Developing a Highly Active Catalytic System Based on Cobalt Nanoparticles for Terminal and Internal Alkene Hydrosilylation

J Org Chem. 2020 Sep 18;85(18):11732-11740. doi: 10.1021/acs.joc.0c01439. Epub 2020 Sep 9.

Authors

Martin Jakoobi¹, Vincent Dardun¹, Laurent Veyre¹, Valérie Meille², Clément Camp¹, Chloé Thieuleux¹

Affiliations

¹ Université de Lyon, Institut de Chimie de Lyon, Laboratory of Chemistry, Catalysis, Polymers and Processes, C2P2 UMR 5265 CNRS-UCB Lyon 1-CPE Lyon, 43 Bd du 11 Novembre 1918, F-69616 Villeurbanne, France.
² Université de Lyon, Institut de Chimie de Lyon, Laboratoire de Génie des Procédés Catalytiques, UMR 5285 CNRS-UCB Lyon 1-CPE Lyon, CPE Lyon, 43 Bd du 11 Novembre 1918, F-69616 Villeurbanne, France.

PMID: 32844646
DOI: 10.1021/acs.joc.0c01439

Abstract

This work describes the development of easy-to-prepare cobalt nanoparticles (NPs) in solution as promising alternative catalysts for alkene hydrosilylation with the industrially relevant tertiary silane 1,1,1,3,5,5,5-heptamethyltrisiloxane (MD^HM). The Co NPs demonstrated high activity when used at 30 °C for 3.5-7 h in toluene, with catalyst loadings 0.05-0.2 mol %, without additives.
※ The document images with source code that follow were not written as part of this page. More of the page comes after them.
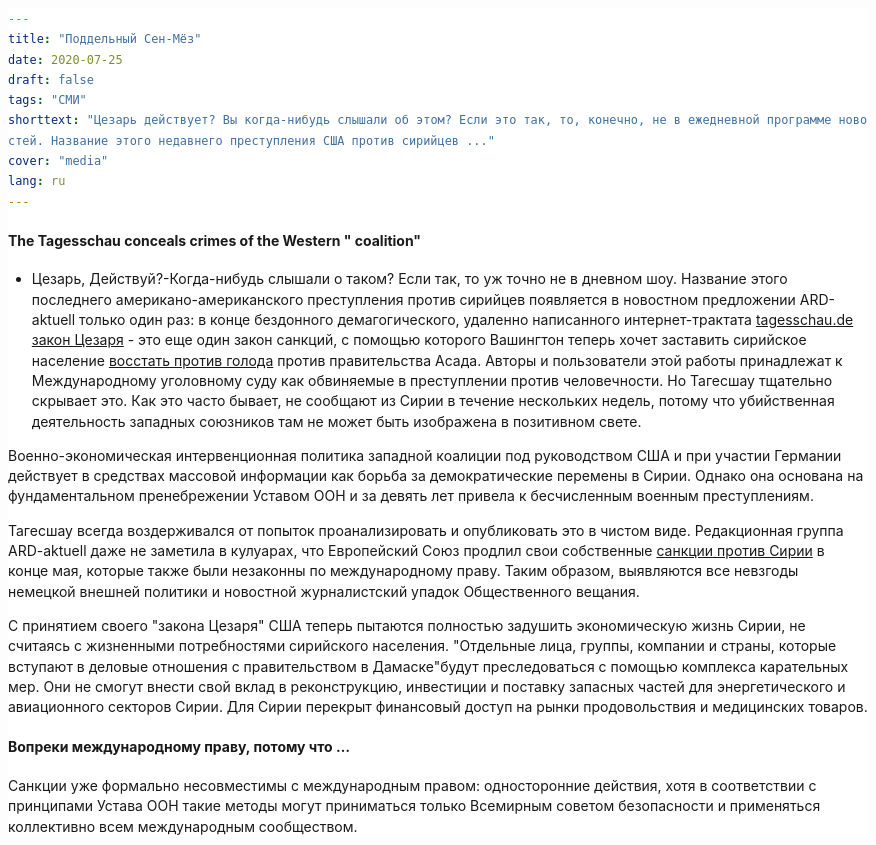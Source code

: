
 ```yaml
---
title: "Поддельный Сен-Мёз"
date: 2020-07-25
draft: false
tags: "СМИ"
shorttext: "Цезарь действует? Вы когда-нибудь слышали об этом? Если это так, то, конечно, не в ежедневной программе новостей. Название этого недавнего преступления США против сирийцев ..."
cover: "media"
lang: ru
---
```


#### The Tagesschau conceals crimes of the Western " coalition"

- Цезарь, Действуй?-Когда-нибудь слышали о таком? Если так, то уж точно не в дневном шоу. Название этого последнего американо-американского преступления против сирийцев появляется в новостном предложении ARD-aktuell только один раз: в конце бездонного демагогического, удаленно написанного интернет-трактата [tagesschau.de закон Цезаря](https://www.tagesschau.de/ausland/syrien-proteste-101.html "Armut und Not machen Syrer mutig") - это еще один закон санкций, с помощью которого Вашингтон теперь хочет заставить сирийское население [восстать против голода](https://www.opednews.com/articles/How-a-US-and-Qatari-Regime-by-Max-Blumenthal-Death_Famine_Regime-change-Wars_Syria-200628-384.html "How a US and Qatari Regime Change Deception Produced Caesar Sanctions Driving Syria Towards Famine") против правительства Асада. Авторы и пользователи этой работы принадлежат к Международному уголовному суду как обвиняемые в преступлении против человечности. Но Тагесшау тщательно скрывает это. Как это часто бывает, не сообщают из Сирии в течение нескольких недель, потому что убийственная деятельность западных союзников там не может быть изображена в позитивном свете.

Военно-экономическая интервенционная политика западной коалиции под руководством США и при участии Германии действует в средствах массовой информации как борьба за демократические перемены в Сирии. Однако она основана на фундаментальном пренебрежении Уставом ООН и за девять лет привела к бесчисленным военным преступлениям.

Тагесшау всегда воздерживался от попыток проанализировать и опубликовать это в чистом виде. Редакционная группа ARD-aktuell даже не заметила в кулуарах, что Европейский Союз продлил свои собственные [санкции против Сирии](/static/downloads/CELEX_32020D0719_DE_TXT.pdf "GASP über restriktive Maßnahmen gegen Syrien") в конце мая, которые также были незаконны по международному праву. Таким образом, выявляются все невзгоды немецкой внешней политики и новостной журналистский упадок Общественного вещания.

С принятием своего "закона Цезаря" США теперь пытаются полностью задушить экономическую жизнь Сирии, не считаясь с жизненными потребностями сирийского населения. "Отдельные лица, группы, компании и страны, которые вступают в деловые отношения с правительством в Дамаске"будут преследоваться с помощью комплекса карательных мер. Они не смогут внести свой вклад в реконструкцию, инвестиции и поставку запасных частей для энергетического и авиационного секторов Сирии. Для Сирии перекрыт финансовый доступ на рынки продовольствия и медицинских товаров.

#### Вопреки международному праву, потому что …


Санкции уже формально несовместимы с международным правом: односторонние действия, хотя в соответствии с принципами Устава ООН такие методы могут приниматься только Всемирным советом безопасности и применяться коллективно всем международным сообществом.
Under these mild conditions, a set of terminal alkenes were found to react with MD^HM, yielding exclusively the anti-Markovnikov product in up to 99% yields. Additionally, we demonstrated the possibility of using UV irradiation to further activate these cobalt NPs not only to enhance their catalytic performances but also to promote tandem isomerization-hydrosilylation reactions using internal alkenes, among them unsaturated fatty ester (methyl oleate), to produce linear products in up to quantitative yields.